Search code examples
azure-synapseparallel-data-warehouse

Azure Data Warehouse PolyBase File format


We have a file that looks like this:

Col1,Col2,Col3,Col4,Col5
"Hello,",I,",am",some,data!

It therefore has the following 'properties':

  • Comma-separated
  • Double-quote column delimiter
  • Commas in some of the columns

Now, I am not sure if it's actually possible to ingest this with PolyBase, but wondered if there was a way?

The error we are seeing at present is "Could not find a delimiter after quote".. which i guess is because after the double quote it is hitting what is an expected delimiter..

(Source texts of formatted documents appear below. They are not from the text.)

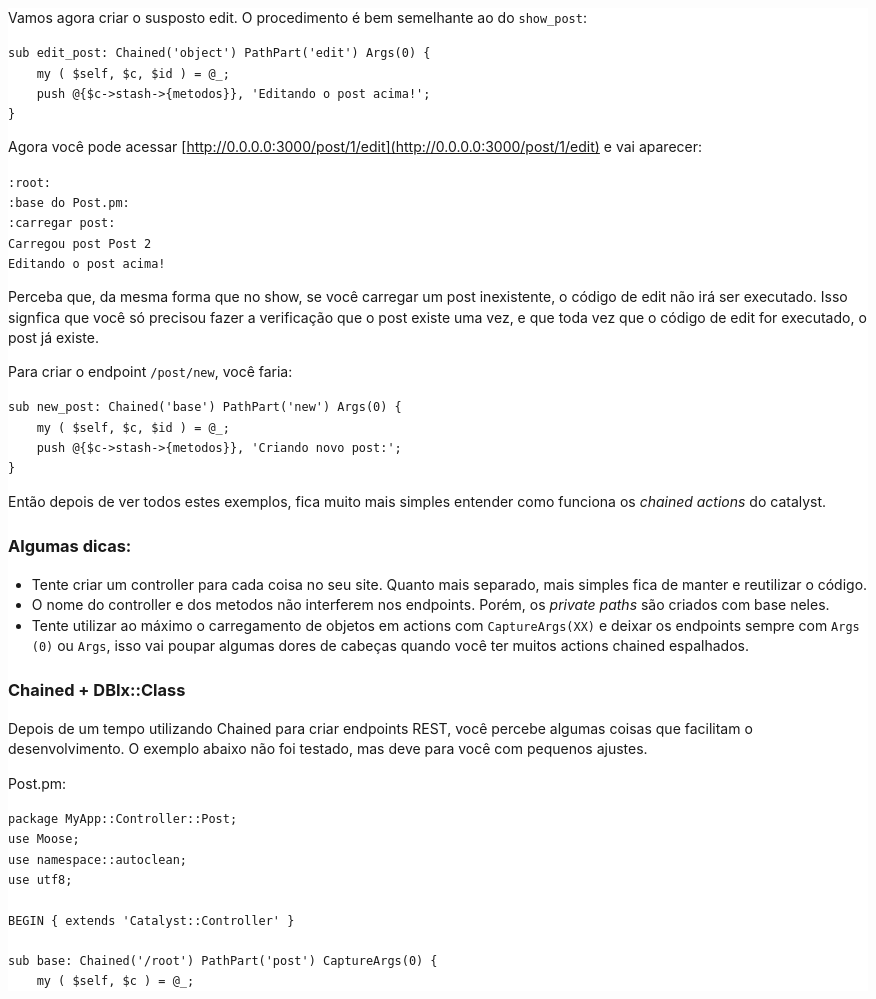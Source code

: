 Vamos agora criar o susposto edit. O procedimento é bem semelhante ao do `show_post`:

    sub edit_post: Chained('object') PathPart('edit') Args(0) {
        my ( $self, $c, $id ) = @_;
        push @{$c->stash->{metodos}}, 'Editando o post acima!';
    }

Agora você pode acessar [http://0.0.0.0:3000/post/1/edit](http://0.0.0.0:3000/post/1/edit) e vai aparecer:

    :root:
    :base do Post.pm:
    :carregar post:
    Carregou post Post 2
    Editando o post acima!

Perceba que, da mesma forma que no show, se você carregar um post inexistente, o código de edit não irá ser executado. Isso signfica que você só precisou fazer a verificação que o post existe uma vez, e que toda vez que o código de edit for executado, o post já existe.

Para criar o endpoint `/post/new`, você faria:

    sub new_post: Chained('base') PathPart('new') Args(0) {
        my ( $self, $c, $id ) = @_;
        push @{$c->stash->{metodos}}, 'Criando novo post:';
    }

Então depois de ver todos estes exemplos, fica muito mais simples entender como funciona os *chained actions* do catalyst.

### Algumas dicas:

* Tente criar um controller para cada coisa no seu site. Quanto mais separado, mais simples fica de manter e reutilizar o código.
* O nome do controller e dos metodos não interferem nos endpoints. Porém, os *private paths* são criados com base neles.
* Tente utilizar ao máximo o carregamento de objetos em actions com `CaptureArgs(XX)` e deixar os endpoints sempre com `Args(0)` ou `Args`, isso vai poupar algumas dores de cabeças quando você ter muitos actions chained espalhados.


### Chained + DBIx::Class

Depois de um tempo utilizando Chained para criar endpoints REST, você percebe algumas coisas que facilitam o desenvolvimento. O exemplo abaixo não foi testado, mas deve para você com pequenos ajustes.

Post.pm:

    package MyApp::Controller::Post;
    use Moose;
    use namespace::autoclean;
    use utf8;

    BEGIN { extends 'Catalyst::Controller' }

    sub base: Chained('/root') PathPart('post') CaptureArgs(0) {
        my ( $self, $c ) = @_;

Here is our current file format, for completeness:

CREATE EXTERNAL FILE FORMAT Comma
WITH (FORMAT_TYPE = DELIMITEDTEXT,
      FORMAT_OPTIONS(
          FIELD_TERMINATOR = ',',
          STRING_DELIMITER = '"',
    )
)

Solution

  • Sorted this out in the end by adding an intermediary step to convert the file from csv to ORC format..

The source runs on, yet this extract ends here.